Her smile trembled. “Rebuilt,” she repeated. “I can live with that.”

He leaned in, slow enough for her to see him coming, and kissed her.

It started soft; a question, not a demand. She answered it with the way her hand slid up his chest, fingers curling at the back of his neck. He deepened it gradually, letting the world drop away until there was nothing but the gentle sway of the boat and the press of her mouth against his.

She shifted closer, one knee pressing against his thigh. He set his free hand on her hip, anchoring her. The kiss turned hotter, the kind of slow burn that had his pulse pounding and his brain shorting out in the best possible way.

She broke away on a breath, eyes dark. “This counts as a normal date, right?” she asked, voice a little rough.

“Pretty sure,” he said. “We have a boat, a view, and the possibility of getting sunburned in awkward places.”

She laughed; the sound slid right into his bloodstream. “Then I’d say it’s going well.”
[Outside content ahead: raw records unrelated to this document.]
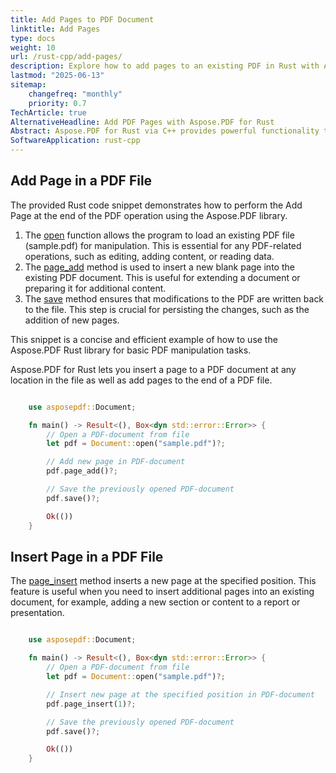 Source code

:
 ```yaml
---
title: Add Pages to PDF Document
linktitle: Add Pages
type: docs
weight: 10
url: /rust-cpp/add-pages/
description: Explore how to add pages to an existing PDF in Rust with Aspose.PDF for enhancing and expanding your documents.
lastmod: "2025-06-13"
sitemap:
    changefreq: "monthly"
    priority: 0.7
TechArticle: true
AlternativeHeadline: Add PDF Pages with Aspose.PDF for Rust
Abstract: Aspose.PDF for Rust via C++ provides powerful functionality to add pages to PDF documents, allowing developers to create new pages dynamically and customize them according to specific requirements. The library supports inserting blank pages or copying pages from existing documents while offering options to define page size, orientation, and content. These capabilities enable seamless document expansion and customization. The documentation includes detailed instructions and code samples to help developers efficiently implement page addition features in their applications.
SoftwareApplication: rust-cpp     
---
```


## Add Page in a PDF File

The provided Rust code snippet demonstrates how to perform the Add Page at the end of the PDF operation using the Aspose.PDF library.

1. The [open](https://reference.aspose.com/pdf/rust-cpp/core/open/) function allows the program to load an existing PDF file (sample.pdf) for manipulation. This is essential for any PDF-related operations, such as editing, adding content, or reading data.
1. The [page_add](https://reference.aspose.com/pdf/rust-cpp/core/page_add/) method is used to insert a new blank page into the existing PDF document. This is useful for extending a document or preparing it for additional content.
1. The [save](https://reference.aspose.com/pdf/rust-cpp/core/save/) method ensures that modifications to the PDF are written back to the file. This step is crucial for persisting the changes, such as the addition of new pages.

This snippet is a concise and efficient example of how to use the Aspose.PDF Rust library for basic PDF manipulation tasks.

Aspose.PDF for Rust lets you insert a page to a PDF document at any location in the file as well as add pages to the end of a PDF file.

```rs

    use asposepdf::Document;

    fn main() -> Result<(), Box<dyn std::error::Error>> {
        // Open a PDF-document from file
        let pdf = Document::open("sample.pdf")?;

        // Add new page in PDF-document
        pdf.page_add()?;

        // Save the previously opened PDF-document
        pdf.save()?;

        Ok(())
    }
```

## Insert Page in a PDF File

The [page_insert](https://reference.aspose.com/pdf/rust-cpp/core/page_insert/) method inserts a new page at the specified position. This feature is useful when you need to insert additional pages into an existing document, for example, adding a new section or content to a report or presentation.

```rs

    use asposepdf::Document;

    fn main() -> Result<(), Box<dyn std::error::Error>> {
        // Open a PDF-document from file
        let pdf = Document::open("sample.pdf")?;

        // Insert new page at the specified position in PDF-document
        pdf.page_insert(1)?;

        // Save the previously opened PDF-document
        pdf.save()?;

        Ok(())
    }
```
“Want to make it better?” he asked.

Her gaze flicked to the small cuddy cabin under the console, then back to him. “Are we about to become those people?” she asked. “The ones who tell stories about that one time on the boat?”

“We don’t have to,” he said. “We can just sit here and make out like teenagers.”

She considered that for a moment, then shook her head slowly. “Seems a shame to waste the scenery,” she said.

He kissed her again, harder this time, his hand sliding under the hem of her sweater to find warm skin. She shivered, but not from cold.

They moved together in the confined space of the bench; bodies twisting, hands fumbling with buttons and zippers, the boat rocking gently under them. Every brush of skin, every small gasp from her, ratcheted his desire higher, but he forced himself to stay present, to watch her face, to listen.

“You okay?” he asked when he had her stretched out along the seat, her sweater bunched near her ribs, his hand splayed over her stomach.

“More than okay,” she said, breathlessly. “Keep going.”

He did, mapping her with his mouth and hands, tasting the salt of her skin, the faint hint of sunscreen. She arched into him, fingers digging into his shoulders, as if she needed something solid to hold on to while the rest of her came loose.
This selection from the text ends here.